2. A short synopsis of RL’s Dream
Mosley's 1995 novel, RL's Dream, marked a departure from the “Easy Rawlins” mystery series. This novel tells the story of Atwater "Soupspoon" Wise, an aged and dying blues guitar player who is facing eviction from his New York apartment and his emerging friendship to Kiki Waters. Kiki, a volatile young white woman with a strong taste for alcohol, finds Soupspoon, sick in fouled clothing, sitting in his armchair on the street in front of his Greenwich Village apartment building. She takes him in, nursing him back to health and forging the necessary health insurance information to get him treated for cancer. The two form a strange friendship; both are from the South, and both have left behind pasts that demand to be dealt with. Soupspoon longs to relive his glory days, and recalls to Kiki about his struggles with racism and the time he played with a legendary Delta blues singer named Robert Leroy (RL) Johnson. As their friendship develops, the two share their individual stories, relive the pain of the past, and learn to heal their emotional wounds.

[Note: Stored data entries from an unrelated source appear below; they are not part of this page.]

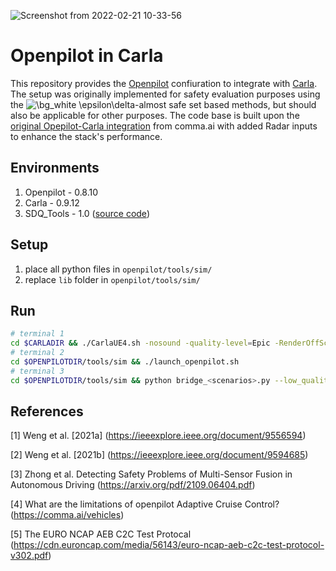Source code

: ![Screenshot from 2022-02-21 10-33-56](https://user-images.githubusercontent.com/25329580/154986207-35126565-dd34-4511-9293-75874c366955.png)
# Openpilot in Carla

This repository provides the [Openpilot](https://github.com/commaai/openpilot) confiuration to integrate with [Carla](https://carla.org/). The setup was originally implemented for safety evaluation purposes using the <img src="https://latex.codecogs.com/svg.image?\bg_white&space;\epsilon\delta" title="\bg_white \epsilon\delta" />-almost safe set based methods, but should also be applicable for other purposes. The code base is built upon the [original Opepilot-Carla integration](https://github.com/commaai/openpilot/tree/master/tools/sim) from comma.ai with added Radar inputs to enhance the stack's performance. 

Environments
-----------------------

1. Openpilot - 0.8.10
2. Carla - 0.9.12
3. SDQ_Tools - 1.0 ([source code](https://gitlab.com/Bobeye/sdq_tools))

Setup
-----

1. place all python files in `openpilot/tools/sim/`
2. replace `lib` folder in `openpilot/tools/sim/`

Run
---

```Bash
# terminal 1
cd $CARLADIR && ./CarlaUE4.sh -nosound -quality-level=Epic -RenderOffScreen -fps=120
# terminal 2
cd $OPENPILOTDIR/tools/sim && ./launch_openpilot.sh
# terminal 3
cd $OPENPILOTDIR/tools/sim && python bridge_<scenarios>.py --low_quality

```

References
----------
[1] Weng et al. [2021a] (https://ieeexplore.ieee.org/document/9556594)

[2] Weng et al. [2021b] (https://ieeexplore.ieee.org/document/9594685)

[3] Zhong et al. Detecting Safety Problems of Multi-Sensor Fusion in Autonomous Driving (https://arxiv.org/pdf/2109.06404.pdf)

[4] What are the limitations of openpilot Adaptive Cruise Control? (https://comma.ai/vehicles)

[5] The EURO NCAP AEB C2C Test Protocal (https://cdn.euroncap.com/media/56143/euro-ncap-aeb-c2c-test-protocol-v302.pdf)
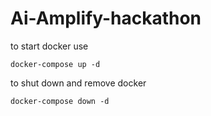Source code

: # Ai-Amplify-hackathon

to start docker use

```
docker-compose up -d
```

to shut down and remove docker


```
docker-compose down -d
```
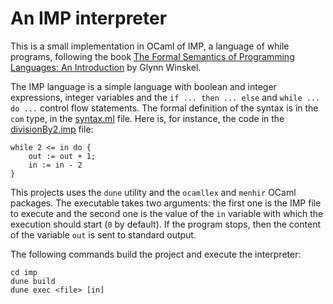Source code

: # An IMP interpreter

This is a small implementation in OCaml of IMP, a language of while programs, following the book [The Formal Semantics of Programming Languages: An Introduction](https://mitpress.mit.edu/9780262731034/the-formal-semantics-of-programming-languages/) by Glynn Winskel.

The IMP language is a simple language with boolean and integer expressions, integer variables and the `if ... then ... else` and `while ... do ...` control flow statements. The formal definition of the syntax is in the `com` type, in the [syntax.ml](imp/lib/syntax.ml) file. Here is, for instance, the code in the [divisionBy2.imp](imp/examples/divisionBy2.imp) file:
```
while 2 <= in do {
    out := out + 1;
    in := in - 2
}
```

This projects uses the `dune` utility and the `ocamllex` and `menhir` OCaml packages. The executable takes two arguments: the first one is the IMP file to execute and the second one is the value of the `in` variable with which the execution should start (`0` by default). If the program stops, then the content of the variable `out` is sent to standard output.

The following commands build the project and execute the interpreter:
```
cd imp
dune build
dune exec <file> [in]
```
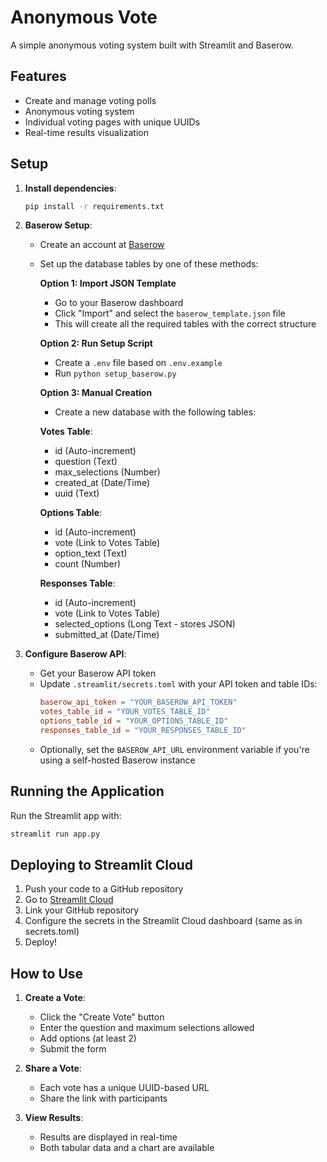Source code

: # Anonymous Vote

A simple anonymous voting system built with Streamlit and Baserow.

## Features

- Create and manage voting polls
- Anonymous voting system
- Individual voting pages with unique UUIDs
- Real-time results visualization

## Setup

1. **Install dependencies**:
   ```bash
   pip install -r requirements.txt
   ```

2. **Baserow Setup**:
   - Create an account at [Baserow](https://baserow.io/)
   - Set up the database tables by one of these methods:
     
     **Option 1: Import JSON Template**
     - Go to your Baserow dashboard
     - Click "Import" and select the `baserow_template.json` file
     - This will create all the required tables with the correct structure
     
     **Option 2: Run Setup Script**
     - Create a `.env` file based on `.env.example`
     - Run `python setup_baserow.py`
     
     **Option 3: Manual Creation**
     - Create a new database with the following tables:

     **Votes Table**:
     - id (Auto-increment)
     - question (Text)
     - max_selections (Number)
     - created_at (Date/Time)
     - uuid (Text)

     **Options Table**:
     - id (Auto-increment)
     - vote (Link to Votes Table)
     - option_text (Text)
     - count (Number)

     **Responses Table**:
     - id (Auto-increment)
     - vote (Link to Votes Table)
     - selected_options (Long Text - stores JSON)
     - submitted_at (Date/Time)

3. **Configure Baserow API**:
   - Get your Baserow API token
   - Update `.streamlit/secrets.toml` with your API token and table IDs:
     ```toml
     baserow_api_token = "YOUR_BASEROW_API_TOKEN"
     votes_table_id = "YOUR_VOTES_TABLE_ID"
     options_table_id = "YOUR_OPTIONS_TABLE_ID"
     responses_table_id = "YOUR_RESPONSES_TABLE_ID"
     ```
   - Optionally, set the `BASEROW_API_URL` environment variable if you're using a self-hosted Baserow instance

## Running the Application

Run the Streamlit app with:

```bash
streamlit run app.py
```

## Deploying to Streamlit Cloud

1. Push your code to a GitHub repository
2. Go to [Streamlit Cloud](https://streamlit.io/cloud)
3. Link your GitHub repository
4. Configure the secrets in the Streamlit Cloud dashboard (same as in secrets.toml)
5. Deploy!

## How to Use

1. **Create a Vote**:
   - Click the "Create Vote" button
   - Enter the question and maximum selections allowed
   - Add options (at least 2)
   - Submit the form

2. **Share a Vote**:
   - Each vote has a unique UUID-based URL
   - Share the link with participants

3. **View Results**:
   - Results are displayed in real-time
   - Both tabular data and a chart are available
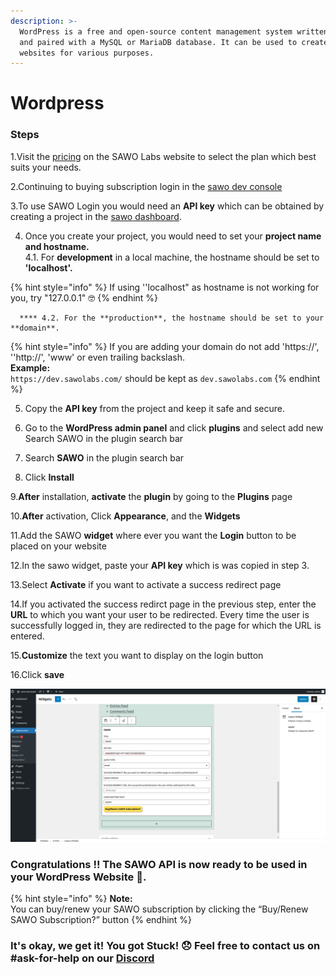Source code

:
 ```yaml
---
description: >-
  WordPress is a free and open-source content management system written in PHP
  and paired with a MySQL or MariaDB database. It can be used to create awesome
  websites for various purposes.
---
```


# Wordpress

### Steps 

1.Visit the [pricing](https://sawolabs.com/pricing) on the SAWO Labs website to select the plan which best suits your needs.

2.Continuing to buying subscription login in the [sawo dev console](https://dev.sawolabs.com/)

3.To use SAWO Login you would need an **API key** which can be obtained by creating a project in the [sawo dashboard](https://dev.sawolabs.com/).

4.  Once you create your project, you would need to set your **project name and hostname.**  
    4.1. For **development** in a local machine, the hostname should be set to **'localhost'.**

{% hint style="info" %}
If using ''localhost" as hostname is not working for you, try "127.0.0.1" 🤓 
{% endhint %}

      **** 4.2. For the **production**, the hostname should be set to your **domain**. 

{% hint style="info" %}
If you are adding your domain do not add 'https://', ''http://', 'www' or even trailing backslash.  
**Example:**  
`https://dev.sawolabs.com/` should be kept as `dev.sawolabs.com`
{% endhint %}

5. Copy the **API key** from the project and keep it safe and secure.

6. Go to the **WordPress admin panel** and click **plugins** and select add new Search SAWO in the plugin search bar

7. Search **SAWO** in the plugin search bar

8. Click **Install**

9.**After** installation, **activate** the **plugin** by going to the **Plugins** page

10.**After** activation, Click **Appearance**, and the **Widgets**

11.Add the SAWO **widget** where ever you want the **Login** button to be placed on your website

12.In the sawo widget, paste your **API key** which is was copied in step 3.

13.Select **Activate** if you want to activate a success redirect page

14.If you activated the success redirct page in the previous step, enter the **URL** to which you want your user to be redirected. Every time the user is successfully logged in, they are redirected to the page for which the URL is entered.

15.**Customize** the text you want to display on the login button

16.Click **save**

![](../.gitbook/assets/image%20%283%29.png)

### **Congratulations !! The SAWO API is now ready to be used in your WordPress Website** 🤘**.**  

{% hint style="info" %}
**Note:**  
You can buy/renew your SAWO subscription by clicking the “Buy/Renew SAWO Subscription?” button
{% endhint %}

### It's okay, we get it! You got Stuck! 😞 Feel free to contact us on \#ask-for-help on our [Discord](https://discord.com/invite/TpnCfMUE5P)

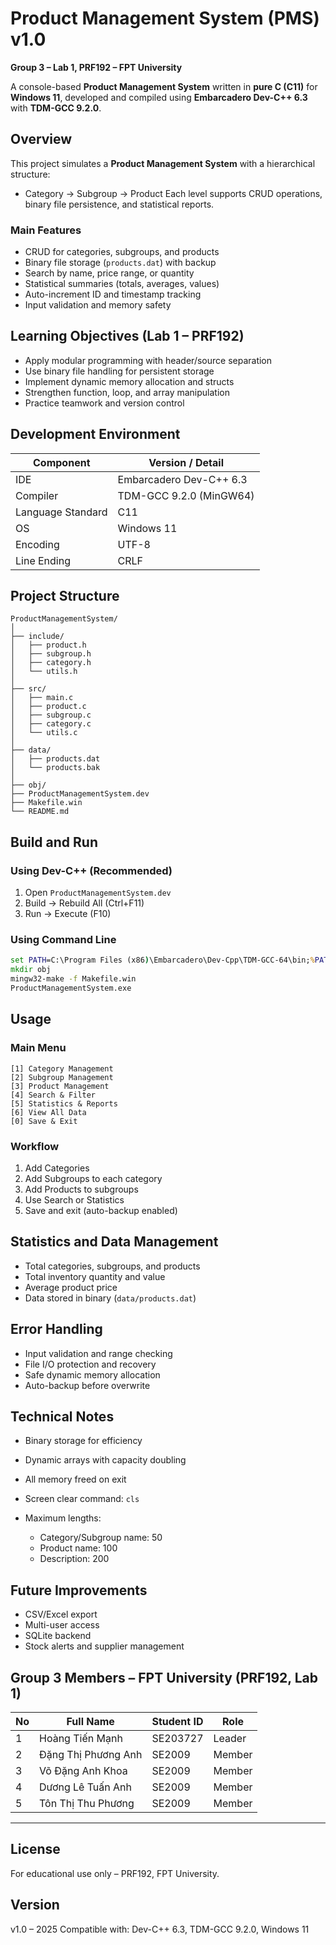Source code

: # Product Management System (PMS) v1.0

**Group 3 – Lab 1, PRF192 – FPT University**

A console-based **Product Management System** written in **pure C (C11)** for **Windows 11**, developed and compiled using **Embarcadero Dev-C++ 6.3** with **TDM-GCC 9.2.0**.

## Overview

This project simulates a **Product Management System** with a hierarchical structure:

- Category → Subgroup → Product
  Each level supports CRUD operations, binary file persistence, and statistical reports.

### Main Features

- CRUD for categories, subgroups, and products
- Binary file storage (`products.dat`) with backup
- Search by name, price range, or quantity
- Statistical summaries (totals, averages, values)
- Auto-increment ID and timestamp tracking
- Input validation and memory safety

## Learning Objectives (Lab 1 – PRF192)

- Apply modular programming with header/source separation
- Use binary file handling for persistent storage
- Implement dynamic memory allocation and structs
- Strengthen function, loop, and array manipulation
- Practice teamwork and version control

## Development Environment

| Component         | Version / Detail        |
| ----------------- | ----------------------- |
| IDE               | Embarcadero Dev-C++ 6.3 |
| Compiler          | TDM-GCC 9.2.0 (MinGW64) |
| Language Standard | C11                     |
| OS                | Windows 11              |
| Encoding          | UTF-8                   |
| Line Ending       | CRLF                    |

## Project Structure

```
ProductManagementSystem/
│
├── include/
│   ├── product.h
│   ├── subgroup.h
│   ├── category.h
│   └── utils.h
│
├── src/
│   ├── main.c
│   ├── product.c
│   ├── subgroup.c
│   ├── category.c
│   └── utils.c
│
├── data/
│   ├── products.dat
│   └── products.bak
│
├── obj/
├── ProductManagementSystem.dev
├── Makefile.win
└── README.md
```

## Build and Run

### Using Dev-C++ (Recommended)

1. Open `ProductManagementSystem.dev`
2. Build → Rebuild All (Ctrl+F11)
3. Run → Execute (F10)

### Using Command Line

```cmd
set PATH=C:\Program Files (x86)\Embarcadero\Dev-Cpp\TDM-GCC-64\bin;%PATH%
mkdir obj
mingw32-make -f Makefile.win
ProductManagementSystem.exe
```

## Usage

### Main Menu

```
[1] Category Management
[2] Subgroup Management
[3] Product Management
[4] Search & Filter
[5] Statistics & Reports
[6] View All Data
[0] Save & Exit
```

### Workflow

1. Add Categories
2. Add Subgroups to each category
3. Add Products to subgroups
4. Use Search or Statistics
5. Save and exit (auto-backup enabled)

## Statistics and Data Management

- Total categories, subgroups, and products
- Total inventory quantity and value
- Average product price
- Data stored in binary (`data/products.dat`)

## Error Handling

- Input validation and range checking
- File I/O protection and recovery
- Safe dynamic memory allocation
- Auto-backup before overwrite

## Technical Notes

- Binary storage for efficiency
- Dynamic arrays with capacity doubling
- All memory freed on exit
- Screen clear command: `cls`
- Maximum lengths:

  - Category/Subgroup name: 50
  - Product name: 100
  - Description: 200

## Future Improvements

- CSV/Excel export
- Multi-user access
- SQLite backend
- Stock alerts and supplier management

## Group 3 Members – FPT University (PRF192, Lab 1)

| No  | Full Name           | Student ID | Role   |
| --- | ------------------- | ---------- | ------ |
| 1   | Hoàng Tiến Mạnh     | SE203727   | Leader |
| 2   | Đặng Thị Phương Anh | SE2009     | Member |
| 3   | Võ Đặng Anh Khoa    | SE2009     | Member |
| 4   | Dương Lê Tuấn Anh   | SE2009     | Member |
| 5   | Tôn Thị Thu Phương  | SE2009     | Member |

---

## License

For educational use only – PRF192, FPT University.

## Version

v1.0 – 2025
Compatible with: Dev-C++ 6.3, TDM-GCC 9.2.0, Windows 11
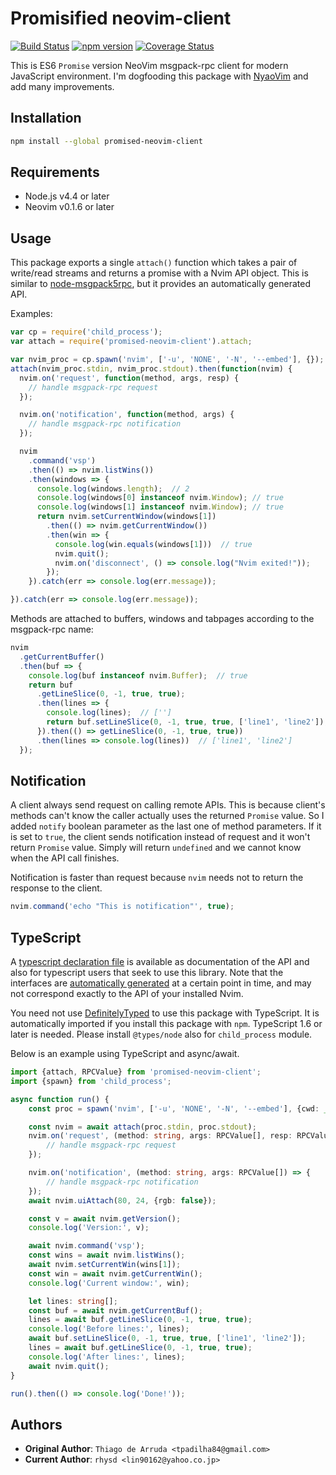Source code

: Promisified neovim-client
=========================
[![Build Status](https://travis-ci.org/rhysd/promised-neovim-client.svg)](https://travis-ci.org/rhysd/promised-neovim-client)
[![npm version](https://badge.fury.io/js/promised-neovim-client.svg)](https://badge.fury.io/js/promised-neovim-client)
[![Coverage Status](https://coveralls.io/repos/github/rhysd/promised-neovim-client/badge.svg?branch=promisified)](https://coveralls.io/github/rhysd/promised-neovim-client?branch=promisified)

This is ES6 `Promise` version NeoVim msgpack-rpc client for modern JavaScript environment.
I'm dogfooding this package with [NyaoVim](https://github.com/rhysd/NyaoVim) and add many improvements.

## Installation

```sh
npm install --global promised-neovim-client
```

## Requirements

- Node.js v4.4 or later
- Neovim v0.1.6 or later

## Usage

This package exports a single `attach()` function which takes a pair of
write/read streams and returns a promise with a Nvim API object. This is
similar to [node-msgpack5rpc](https://github.com/tarruda/node-msgpack5rpc), but
it provides an automatically generated API.

Examples:

```js
var cp = require('child_process');
var attach = require('promised-neovim-client').attach;

var nvim_proc = cp.spawn('nvim', ['-u', 'NONE', '-N', '--embed'], {});
attach(nvim_proc.stdin, nvim_proc.stdout).then(function(nvim) {
  nvim.on('request', function(method, args, resp) {
    // handle msgpack-rpc request
  });

  nvim.on('notification', function(method, args) {
    // handle msgpack-rpc notification
  });

  nvim
    .command('vsp')
    .then(() => nvim.listWins())
    .then(windows => {
      console.log(windows.length);  // 2
      console.log(windows[0] instanceof nvim.Window); // true
      console.log(windows[1] instanceof nvim.Window); // true
      return nvim.setCurrentWindow(windows[1])
        .then(() => nvim.getCurrentWindow())
        .then(win => {
          console.log(win.equals(windows[1]))  // true
          nvim.quit();
          nvim.on('disconnect', () => console.log("Nvim exited!"));
        });
    }).catch(err => console.log(err.message));

}).catch(err => console.log(err.message));
```

Methods are attached to buffers, windows and tabpages according to the
msgpack-rpc name:

```js
nvim
  .getCurrentBuffer()
  .then(buf => {
    console.log(buf instanceof nvim.Buffer);  // true
    return buf
      .getLineSlice(0, -1, true, true);
      .then(lines => {
        console.log(lines);  // ['']
        return buf.setLineSlice(0, -1, true, true, ['line1', 'line2']);
      }).then(() => getLineSlice(0, -1, true, true))
      .then(lines => console.log(lines))  // ['line1', 'line2']
  });
```

## Notification

A client always send request on calling remote APIs.
This is because client's methods can't know the caller actually uses the returned `Promise` value.
So I added `notify` boolean parameter as the last one of method parameters. If it is set to `true`,
the client sends notification instead of request and it won't return `Promise` value.  Simply will
return `undefined` and we cannot know when the API call finishes.

Notification is faster than request because `nvim` needs not to return the response to the client.

```javascript
nvim.command('echo "This is notification"', true);
```

## TypeScript

A [typescript declaration file](index.d.ts) is available as documentation of the
API and also for typescript users that seek to use this library. Note that the
interfaces are [automatically generated](scripts/generate-typescript-interfaces.js) at a
certain point in time, and may not correspond exactly to the API of your installed Nvim.

You need not use [DefinitelyTyped](https://github.com/borisyankov/DefinitelyTyped) to use this
package with TypeScript. It is automatically imported if you install this package with `npm`.
TypeScript 1.6 or later is needed. Please install `@types/node` also for `child_process` module.

Below is an example using TypeScript and async/await.

```typescript
import {attach, RPCValue} from 'promised-neovim-client';
import {spawn} from 'child_process';

async function run() {
    const proc = spawn('nvim', ['-u', 'NONE', '-N', '--embed'], {cwd: __dirname });

    const nvim = await attach(proc.stdin, proc.stdout);
    nvim.on('request', (method: string, args: RPCValue[], resp: RPCValue) => {
        // handle msgpack-rpc request
    });

    nvim.on('notification', (method: string, args: RPCValue[]) => {
        // handle msgpack-rpc notification
    });
    await nvim.uiAttach(80, 24, {rgb: false});

    const v = await nvim.getVersion();
    console.log('Version:', v);

    await nvim.command('vsp');
    const wins = await nvim.listWins();
    await nvim.setCurrentWin(wins[1]);
    const win = await nvim.getCurrentWin();
    console.log('Current window:', win);

    let lines: string[];
    const buf = await nvim.getCurrentBuf();
    lines = await buf.getLineSlice(0, -1, true, true);
    console.log('Before lines:', lines);
    await buf.setLineSlice(0, -1, true, true, ['line1', 'line2']);
    lines = await buf.getLineSlice(0, -1, true, true);
    console.log('After lines:', lines);
    await nvim.quit();
}

run().then(() => console.log('Done!'));
```

## Authors

- __Original Author__: `Thiago de Arruda <tpadilha84@gmail.com>`
- __Current Author__: `rhysd <lin90162@yahoo.co.jp>`
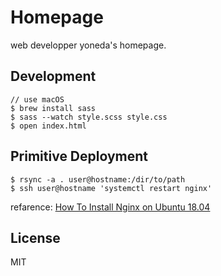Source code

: # Homepage
web developper yoneda's homepage.
## Development
```
// use macOS
$ brew install sass
$ sass --watch style.scss style.css
$ open index.html
```
## Primitive Deployment
```
$ rsync -a . user@hostname:/dir/to/path
$ ssh user@hostname 'systemctl restart nginx'
```
refarence: [How To Install Nginx on Ubuntu 18.04](https://www.digitalocean.com/community/tutorials/how-to-install-nginx-on-ubuntu-18-04)

## License
MIT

They cling together, these two outcasts from hard times, Soupspoon with a gentleness born of deep resignation, Kiki with a protective desperation fueled by booze and rage. Gradually, Soupspoon's life begins to mend: someone he knew as a kid in the South offers him a gig at his after-hours drinking place and a pretty young girl is drawn to his sweetness. But for Kiki, the only way out is through violence and flight.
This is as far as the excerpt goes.